Proustien et dans le déni, Shamanic nouveau  est une œuvre conjointe. Cette installation trouve son origine dans un dialogue entre Liv Schulman et Andrés Aizcovich, maintenu à distance par le canal de whatsapp depuis 2015, Liv vivant en France et Andrés à Buenos Aires.

Tous deux alimentent ainsi une longue conversation dans laquelle ils commentent leur état quotidien en formulant des questions-réponses en forme de binômes d’adjectifs. L’un demande : “Comment te sens-tu aujourd’hui, protocolaire et presbytérien ou proustien et dans le déni?” L’autre répond selon ce même principe.

Ainsi se compose une avalanche de termes associés deux par deux. Chaque association nouvelle de mots crée un nouveau concept inédit. Chaque mot donne de la puissance à l’autre. Ce jeu a donné lieu à une longue liste, avec laquelle ils ressentent l’envie de composer un livre.

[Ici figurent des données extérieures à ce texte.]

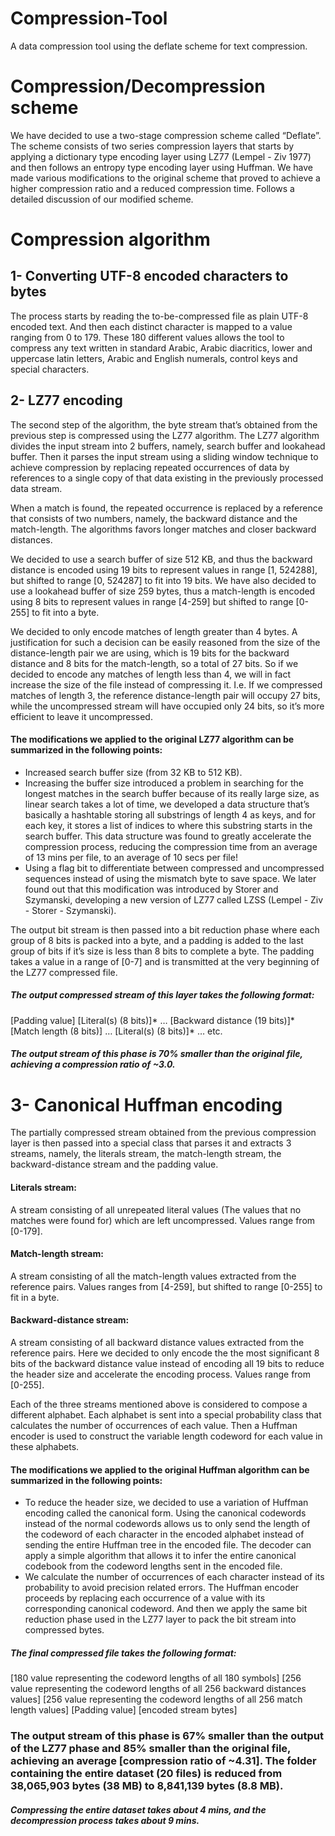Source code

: # Compression-Tool
A data compression tool using the deflate scheme for text compression.

# Compression/Decompression scheme
We have decided to use a two-stage compression scheme called “Deflate”. The scheme consists of two series compression layers that starts by applying a dictionary type encoding layer using LZ77 (Lempel - Ziv 1977) and then follows an entropy type encoding layer using Huffman. We have made various modifications to the original scheme that proved to achieve a higher compression ratio and a reduced compression time. Follows a detailed discussion of our modified scheme.

# Compression algorithm 
## 1- Converting UTF-8 encoded characters to bytes
The process starts by reading the to-be-compressed file as plain UTF-8 encoded text. And then each distinct character is mapped to a value ranging from 0 to 179. These 180 different values allows the tool to compress any text written in standard Arabic, Arabic diacritics, lower and uppercase latin letters, Arabic and English numerals, control keys and special
characters.

## 2- LZ77 encoding
The second step of the algorithm, the byte stream that’s obtained from the previous step is compressed using the LZ77 algorithm. The LZ77 algorithm divides the input stream into 2 buffers, namely, search buffer and lookahead buffer. Then it parses the input stream using a sliding window technique to achieve compression by replacing repeated occurrences of data by references to a single copy of that data existing in the previously processed data stream.

When a match is found, the repeated occurrence is replaced by a reference that consists of two numbers, namely, the backward distance and the match-length. The algorithms favors longer matches and closer backward distances.

We decided to use a search buffer of size 512 KB, and thus the backward distance is encoded using 19 bits to represent values in range [1, 524288], but shifted to range [0, 524287] to fit into 19 bits. We have also decided to use a lookahead buffer of size 259 bytes, thus a match-length is encoded using 8 bits to represent values in range [4-259] but shifted to range [0-255] to fit into a byte.

We decided to only encode matches of length greater than 4 bytes. A justification for such a decision can be easily reasoned from the size of the distance-length pair we are using, which is 19 bits for the backward distance and 8 bits for the match-length, so a total of 27 bits. So if we decided to encode any matches of length less than 4, we will in fact increase the size of the file instead of compressing it. I.e. If we compressed matches of length 3, the reference distance-length pair will occupy 27 bits, while the uncompressed stream will have occupied only 24 bits, so it’s more efficient to leave it uncompressed.

#### The modifications we applied to the original LZ77 algorithm can be summarized in the following points:
- Increased search buffer size (from 32 KB to 512 KB).
- Increasing the buffer size introduced a problem in searching for the longest matches in the search buffer because of its really large size, as linear search takes a lot of time, we developed a data structure that’s basically a hashtable storing all substrings of length 4 as keys, and for each key, it stores a list of indices to where this substring starts in the search buffer. This data structure was found to greatly accelerate the compression process, reducing the compression time from an average of 13 mins per file, to an average of 10 secs per file!
- Using a flag bit to differentiate between compressed and uncompressed
sequences instead of using the mismatch byte to save space. We later found out that this modification was introduced by Storer and Szymanski, developing a new version of LZ77 called LZSS (Lempel - Ziv - Storer - Szymanski).

The output bit stream is then passed into a bit reduction phase where each group of 8 bits is packed into a byte, and a padding is added to the last group of bits if it’s size is less than 8 bits to complete a byte. The padding takes a value in a range of [0-7] and is transmitted at the very beginning of the LZ77 compressed file.

##### The output compressed stream of this layer takes the following format:
[Padding value] [Literal(s) (8 bits)]* … [Backward distance (19 bits)]* [Match length (8 bits)] … [Literal(s) (8 bits)]* … etc.

##### The output stream of this phase is 70% smaller than the original file, achieving a compression ratio of ~3.0.

# 3- Canonical Huffman encoding
The partially compressed stream obtained from the previous compression layer is then passed into a special class that parses it and extracts 3 streams, namely, the literals stream, the match-length stream, the backward-distance stream and the padding value.

#### Literals stream: 
A stream consisting of all unrepeated literal values (The values that no
matches were found for) which are left uncompressed. Values range from [0-179].

#### Match-length stream: 
A stream consisting of all the match-length values extracted from the
reference pairs. Values ranges from [4-259], but shifted to range [0-255] to fit in a byte.

#### Backward-distance stream: 
A stream consisting of all backward distance values extracted from the reference pairs. Here we decided to only encode the the most significant 8 bits of the backward distance value instead of encoding all 19 bits to reduce the header size and accelerate the encoding process. Values range from [0-255].

Each of the three streams mentioned above is considered to compose a different alphabet. Each alphabet is sent into a special probability class that calculates the number of occurrences of each value. Then a Huffman encoder is used to construct the variable length codeword for each value in these alphabets.

#### The modifications we applied to the original Huffman algorithm can be summarized in the following points:
- To reduce the header size, we decided to use a variation of Huffman encoding called the canonical form. Using the canonical codewords instead of the normal codewords allows us to only send the length of the codeword of each character in the encoded alphabet instead of sending the entire Huffman tree in the encoded file. The decoder can apply a simple algorithm that allows it to infer the entire canonical codebook from the codeword lengths sent in the encoded file.
- We calculate the number of occurrences of each character instead of its
probability to avoid precision related errors. The Huffman encoder proceeds by replacing each occurrence of a value with its corresponding canonical codeword. And then we apply the same bit reduction phase used in the LZ77 layer to pack the bit stream into compressed bytes.

##### The final compressed file takes the following format:
[180 value representing the codeword lengths of all 180 symbols] 
[256 value representing the codeword lengths of all 256 backward distances values] 
[256 value representing the codeword lengths of all 256 match length values] 
[Padding value] 
[encoded stream bytes]

### The output stream of this phase is 67% smaller than the output of the LZ77 phase and 85% smaller than the original file, achieving an average [compression ratio of ~4.31]. The folder containing the entire dataset (20 files) is reduced from 38,065,903 bytes (38 MB) to 8,841,139 bytes (8.8 MB).

##### Compressing the entire dataset takes about 4 mins, and the decompression process takes about 9 mins.
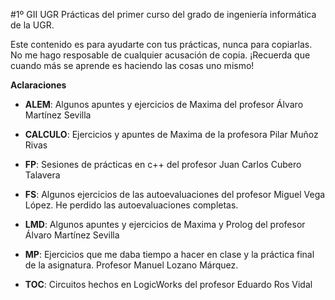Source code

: #1º GII UGR
Prácticas del primer curso del grado de ingeniería informática de la UGR.

Este contenido es para ayudarte con tus prácticas, nunca para copiarlas. No me hago resposable de cualquier acusación de copia. 
¡Recuerda que cuando más se aprende es haciendo las cosas uno mismo!


**Aclaraciones**

- **ALEM**: Algunos apuntes y ejercicios de Maxima del profesor Álvaro Martínez Sevilla

- **CALCULO**: Ejercicios y apuntes de Maxima de la profesora Pilar Muñoz Rivas

- **FP**: Sesiones de prácticas en c++ del profesor Juan Carlos Cubero Talavera

- **FS**: Algunos ejercicios de las autoevaluaciones del profesor Miguel Vega López. He perdido las autoevaluaciones completas.

- **LMD**: Algunos apuntes y ejercicios de Maxima y Prolog del profesor Álvaro Martínez Sevilla

- **MP**: Ejercicios que me daba tiempo a hacer en clase y la práctica final de la asignatura. Profesor Manuel Lozano Márquez.

- **TOC**: Circuitos hechos en LogicWorks del profesor Eduardo Ros Vidal
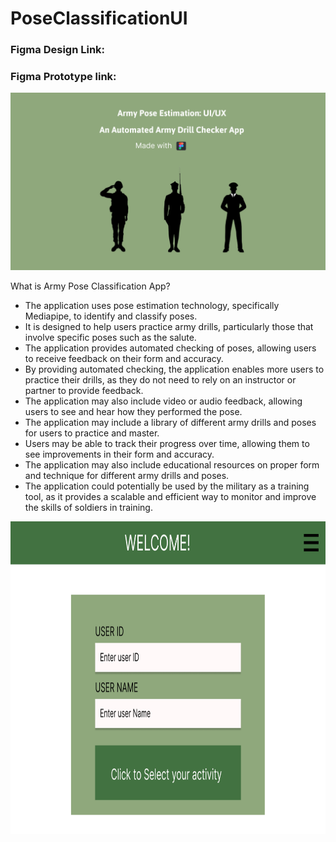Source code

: # PoseClassificationUI

### Figma Design Link:
### Figma Prototype link: 

<img src = "https://github.com/JainShreya26/PoseClassificationUI/blob/main/UI-designs/TV%20-%2010.png" />
 
What is Army Pose Classification App? 

* The application uses pose estimation technology, specifically Mediapipe, to identify and classify poses.
* It is designed to help users practice army drills, particularly those that involve specific poses such as the salute.
* The application provides automated checking of poses, allowing users to receive feedback on their form and accuracy.
* By providing automated checking, the application enables more users to practice their drills, as they do not need to rely on an instructor or partner to provide feedback.
* The application may also include video or audio feedback, allowing users to see and hear how they performed the pose.
* The application may include a library of different army drills and poses for users to practice and master.
* Users may be able to track their progress over time, allowing them to see improvements in their form and accuracy.
* The application may also include educational resources on proper form and technique for different army drills and poses.
* The application could potentially be used by the military as a training tool, as it provides a scalable and efficient way to monitor and improve the skills of soldiers in training.

<img src = "https://github.com/JainShreya26/PoseClassificationUI/blob/main/UI-designs/TV%20-%201.png" width ="900" height="500"/>

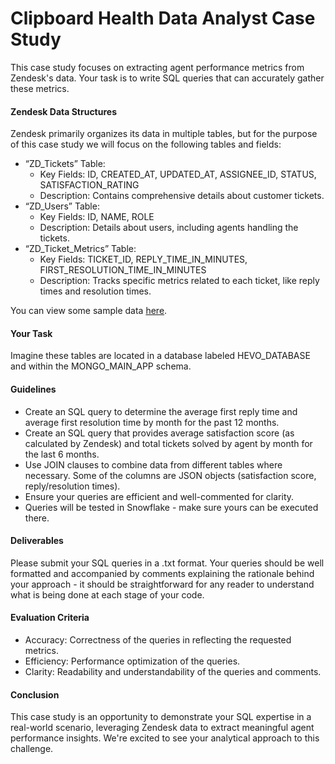 # Clipboard Health Data Analyst Case Study
This case study focuses on extracting agent performance metrics from Zendesk's data. Your task is to write SQL queries that can accurately gather these metrics.

#### Zendesk Data Structures
Zendesk primarily organizes its data in multiple tables, but for the purpose of this case study we will focus on the following tables and fields:
- “ZD_Tickets” Table:
    - Key Fields: ID, CREATED_AT, UPDATED_AT, ASSIGNEE_ID, STATUS, SATISFACTION_RATING
    - Description: Contains comprehensive details about customer tickets.
- “ZD_Users” Table:
    - Key Fields: ID, NAME, ROLE
    - Description: Details about users, including agents handling the tickets. 
- “ZD_Ticket_Metrics” Table:
    - Key Fields: TICKET_ID, REPLY_TIME_IN_MINUTES, FIRST_RESOLUTION_TIME_IN_MINUTES
    - Description: Tracks specific metrics related to each ticket, like reply times and resolution times.

You can view some sample data [here](./Sample%20Data/).

#### Your Task

Imagine these tables are located in a database labeled HEVO_DATABASE and within the MONGO_MAIN_APP schema.

#### Guidelines
- Create an SQL query to determine the average first reply time and average first resolution time by month for the past 12 months.
- Create an SQL query that provides average satisfaction score (as calculated by Zendesk) and total tickets solved by agent by month for the last 6 months.
- Use JOIN clauses to combine data from different tables where necessary. Some of the columns are JSON objects (satisfaction score, reply/resolution times).
- Ensure your queries are efficient and well-commented for clarity.
- Queries will be tested in Snowflake - make sure yours can be executed there.

#### Deliverables
Please submit your SQL queries in a .txt format. Your queries should be well formatted and accompanied by comments explaining the rationale behind your approach - it should be straightforward for any reader to understand what is being done at each stage of your code. 
#### Evaluation Criteria
- Accuracy: Correctness of the queries in reflecting the requested metrics. 
- Efficiency: Performance optimization of the queries.
- Clarity: Readability and understandability of the queries and comments.

#### Conclusion
This case study is an opportunity to demonstrate your SQL expertise in a real-world scenario, leveraging Zendesk data to extract meaningful agent performance insights. We're excited to see your analytical approach to this challenge.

Ici, ils ont choisi de travailler sur l’oralité en introduisant dans l’œuvre, la temporalité du parler en face à face. La création de personnages parlants s’est naturellement imposée à eux afin de matérialiser ce dialogue. Les personnages empruntent le dispositif du ventriloque. Un pantin parle grâce à leur voix. C’est une version transformée d’eux mêmes qui est habitée par leur vrai dialogue. L’interphase électronique remplace le savoir-faire du ventriloque. Dans ce talk show, installé dans une espèce de set de tournage, les personnages reproduisent les textes surgis de la conversation par binômes installée entre les deux artistes. Ils expriment de façon orale le ridicule de la condition humaine, les équivalences émotionnelles, les états d’auto-humiliation. Par ce jeu, les auteurs se dupliquent en personnages qui pourraient, à leur tour, avoir un pantin à échelle réduite à qui donner leur voix. Un casse-tête chinois….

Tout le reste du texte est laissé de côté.